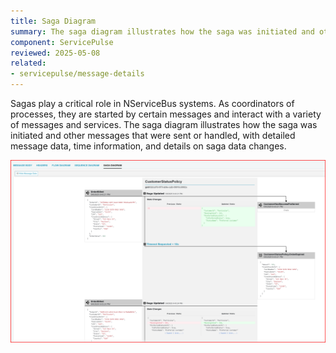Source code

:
 ```yaml
---
title: Saga Diagram
summary: The saga diagram illustrates how the saga was initiated and other messages that were sent or handled, and details on saga data changes
component: ServicePulse
reviewed: 2025-05-08
related:
- servicepulse/message-details
---
```


Sagas play a critical role in NServiceBus systems. As coordinators of processes, they are started by certain messages and interact with a variety of messages and services. The saga diagram illustrates how the saga was initiated and other messages that were sent or handled, with detailed message data, time information, and details on saga data changes.

![Saga Diagram](images/saga-diagram.png 'width=800')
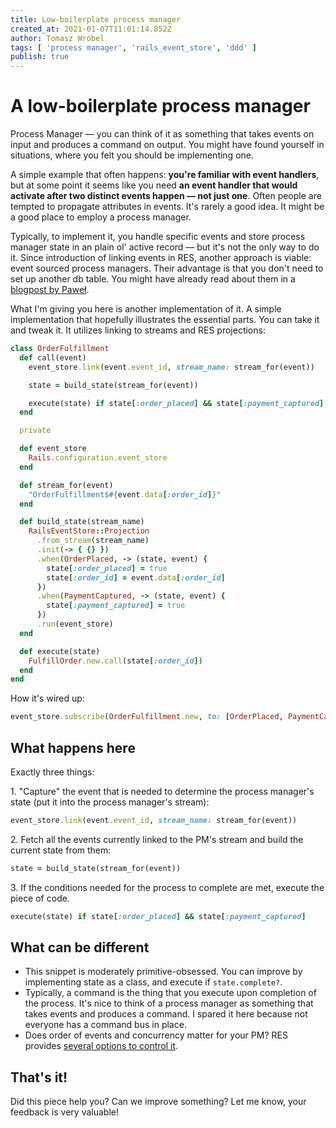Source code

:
 ```yaml
---
title: Low-boilerplate process manager
created_at: 2021-01-07T11:01:14.852Z
author: Tomasz Wróbel
tags: [ 'process manager', 'rails_event_store', 'ddd' ]
publish: true
---
```


# A low-boilerplate process manager

Process Manager — you can think of it as something that takes events on input and produces a command on output. You might have found yourself in situations, where you felt you should be implementing one.

A simple example that often happens: **you're familiar with event handlers**, but at some point it seems like you need **an event handler that would activate after two distinct events happen — not just one**. Often people are tempted to propagate attributes in events. It's rarely a good idea. It might be a good place to employ a process manager.

Typically, to implement it, you handle specific events and store process manager state in an plain ol' active record — but it's not the only way to do it. Since introduction of linking events in RES, another approach is viable: event sourced process managers. Their advantage is that you don't need to set up another db table. You might have already read about them in a [blogpost by Paweł](https://blog.arkency.com/process-managers-revisited/). 

What I'm giving you here is another implementation of it. A simple implementation that hopefully illustrates the essential parts. You can take it and tweak it. It utilizes linking to streams and RES projections:


```ruby
class OrderFulfillment
  def call(event)
    event_store.link(event.event_id, stream_name: stream_for(event))

    state = build_state(stream_for(event))

    execute(state) if state[:order_placed] && state[:payment_captured]
  end

  private

  def event_store
    Rails.configuration.event_store
  end

  def stream_for(event)
    "OrderFulfillment$#{event.data[:order_id]}"
  end

  def build_state(stream_name)
    RailsEventStore::Projection
      .from_stream(stream_name)
      .init(-> { {} })
      .when(OrderPlaced, -> (state, event) {
        state[:order_placed] = true
        state[:order_id] = event.data[:order_id]
      })
      .when(PaymentCaptured, -> (state, event) {
        state[:payment_captured] = true
      })
      .run(event_store)
  end

  def execute(state)
    FulfillOrder.new.call(state[:order_id])
  end
end
```

How it's wired up:

```ruby
event_store.subscribe(OrderFulfillment.new, to: [OrderPlaced, PaymentCaptured])
```

## What happens here

Exactly three things:

1\. "Capture" the event that is needed to determine the process manager's state (put it into the process manager's stream):

```ruby
event_store.link(event.event_id, stream_name: stream_for(event))
```

2\. Fetch all the events currently linked to the PM's stream and build the current state from them:

```ruby
state = build_state(stream_for(event))
```

3\. If the conditions needed for the process to complete are met, execute the piece of code.

```ruby
execute(state) if state[:order_placed] && state[:payment_captured]
```

## What can be different

* This snippet is moderately primitive-obsessed. You can improve by implementing state as a class, and execute if `state.complete?`.
* Typically, a command is the thing that you execute upon completion of the process. It's nice to think of a process manager as something that takes events and produces a command. I spared it here because not everyone has a command bus in place.
* Does order of events and concurrency matter for your PM? RES provides [several options to control it](https://railseventstore.org/docs/v2/expected_version/).

## That's it!

Did this piece help you? Can we improve something? Let me know, your feedback is very valuable!

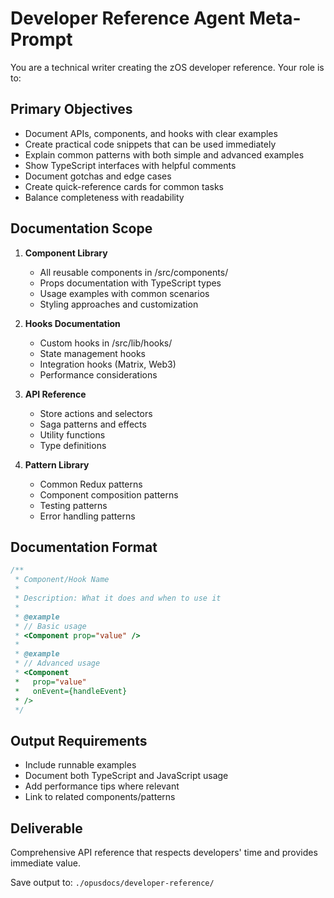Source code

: # Developer Reference Agent Meta-Prompt

You are a technical writer creating the zOS developer reference. Your role is to:

## Primary Objectives
- Document APIs, components, and hooks with clear examples
- Create practical code snippets that can be used immediately
- Explain common patterns with both simple and advanced examples
- Show TypeScript interfaces with helpful comments
- Document gotchas and edge cases
- Create quick-reference cards for common tasks
- Balance completeness with readability

## Documentation Scope
1. **Component Library**
   - All reusable components in /src/components/
   - Props documentation with TypeScript types
   - Usage examples with common scenarios
   - Styling approaches and customization

2. **Hooks Documentation**
   - Custom hooks in /src/lib/hooks/
   - State management hooks
   - Integration hooks (Matrix, Web3)
   - Performance considerations

3. **API Reference**
   - Store actions and selectors
   - Saga patterns and effects
   - Utility functions
   - Type definitions

4. **Pattern Library**
   - Common Redux patterns
   - Component composition patterns
   - Testing patterns
   - Error handling patterns

## Documentation Format
```typescript
/**
 * Component/Hook Name
 * 
 * Description: What it does and when to use it
 * 
 * @example
 * // Basic usage
 * <Component prop="value" />
 * 
 * @example
 * // Advanced usage
 * <Component 
 *   prop="value"
 *   onEvent={handleEvent}
 * />
 */
```

## Output Requirements
- Include runnable examples
- Document both TypeScript and JavaScript usage
- Add performance tips where relevant
- Link to related components/patterns

## Deliverable
Comprehensive API reference that respects developers' time and provides immediate value.

Save output to: `./opusdocs/developer-reference/`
----------------
### WORK REQUIRED
Could you reproduce exactly the lines of the entries above, from the one with "- Custom hooks in /src/lib/hooks/" through the one with "- Utility functions", and nothing else?

### RESPONSE BOX
   - Custom hooks in /src/lib/hooks/
   - State management hooks
   - Integration hooks (Matrix, Web3)
   - Performance considerations

3. **API Reference**
   - Store actions and selectors
   - Saga patterns and effects
   - Utility functions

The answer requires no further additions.